3) Make them learn collaboratively
Workers in the construction industry have two safety objectives: ensure their own safety and the safety of their fellow workers. To enable this, create group training by including group missions where the learners help each other in completing the training and even if one learner fails, the entire group pays for it by losing coins or collectively attempting the mission again.
Gamification is not just limited to sitting at one’s desk and undertaking a course that has game mechanics. It also means exploring the real world in the virtual context.
Remember the game PokemonGo? AR works exactly like that. This technology can be employed in construction training programs too: you can make the learners experience how to determine a crack, or a loose rod.
Augmented reality (AR) is usually defined as “an enhanced version of reality created by the use of technology to add digital information on an image of something.”
When you use an AR app on your smartphone, it uses your phone’s camera to first show you a view of the real world in front of you, and then put a layer of information (text and/or images) on top of that view.
These days a lot of people are using the words AR and VR interchangeably, but they are not similar. Let us clear the confusion once again. While Virtual Reality creates a totally virtual world, Augmented Reality is a mix of the real world and the virtual world. So in AR, you may be watching a construction training equipment (in real world view) and then you point to a certain tool and pop comes a labelled information about what exactly that tool does with possible instructions or a sample walkthrough.

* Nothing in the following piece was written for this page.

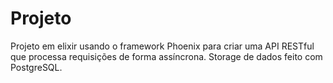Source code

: # Projeto
Projeto em elixir usando o framework Phoenix para criar uma API RESTful que processa requisições de forma assíncrona.
Storage de dados feito com PostgreSQL.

Virtual Reality uses an artificial environment that is presented to the user in such a way that the user suspends disbelief and accepts it as a real environment. VR can be very useful in training the construction workers about the impact of a mistake. Once they put on their VR headsets, they get immersed into their construction site and experience it and, consequently, recognize its loopholes and potential accident spots.

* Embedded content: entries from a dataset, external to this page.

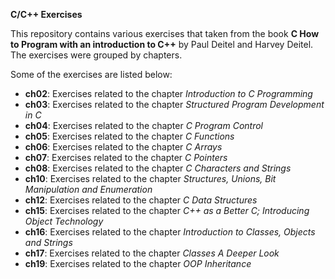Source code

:**C/C++ Exercises**

This repository contains various exercises that taken from the book **C How to Program with an introduction to C++** by Paul Deitel and Harvey Deitel.
The exercises were grouped by chapters. 

Some of the exercises are listed below:

- **ch02**: Exercises related to the chapter *Introduction to C Programming*
- **ch03**: Exercises related to the chapter *Structured Program Development in C*
- **ch04**: Exercises related to the chapter *C Program Control*
- **ch05**: Exercises related to the chapter *C Functions*
- **ch06**: Exercises related to the chapter *C Arrays*
- **ch07**: Exercises related to the chapter *C Pointers*
- **ch08**: Exercises related to the chapter *C Characters and Strings*
- **ch10**: Exercises related to the chapter *Structures, Unions, Bit Manipulation and Enumeration*
- **ch12**: Exercises related to the chapter *C Data Structures*
- **ch15**: Exercises related to the chapter *C++ as a Better C; Introducing Object Technology*
- **ch16**: Exercises related to the chapter *Introduction to Classes, Objects and Strings*
- **ch17**: Exercises related to the chapter *Classes A Deeper Look*
- **ch19**: Exercises related to the chapter *OOP Inheritance*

You may have heard about Microsoft’s HoloLens which has taken the tech world by storm. It uses an experience called Mixed Reality (MR) — a sort of “hybrid” environment, where interactive virtual objects can be mapped to the physical environment, blending the real and the virtual.
MR goes a step beyond AR because users can interact in real-time with virtual objects that are placed within the real world. These virtual items will respond and react to users as if they were actual objects. So if I am training the frontline staff how to make coffee at their store, using MR I can create a virtual Coffee Maker in which the staff can put the coffee beans (with MR headsets on) as if they were for real. This is an interesting concept, touted as the future of hands-on training.
Adding gaming elements in training programs can motivate the workers to diligently complete the training and understand how to avoid critical mistakes. It is important to make them feel intrinsically motivated to learn the safety measures and use them diligently. Coins, rewards, and challenges can only be considered as aids to their learning solutions, but what could help them is knowing what can go wrong and how to avoid it. Your training should not undermine the consequences of a mistake, but it should give them an experience where they learn from their failures. Your training needs to be the safe zone where they can make as many mistakes as they can, because once they go out in the real site, there aren’t any safe zones!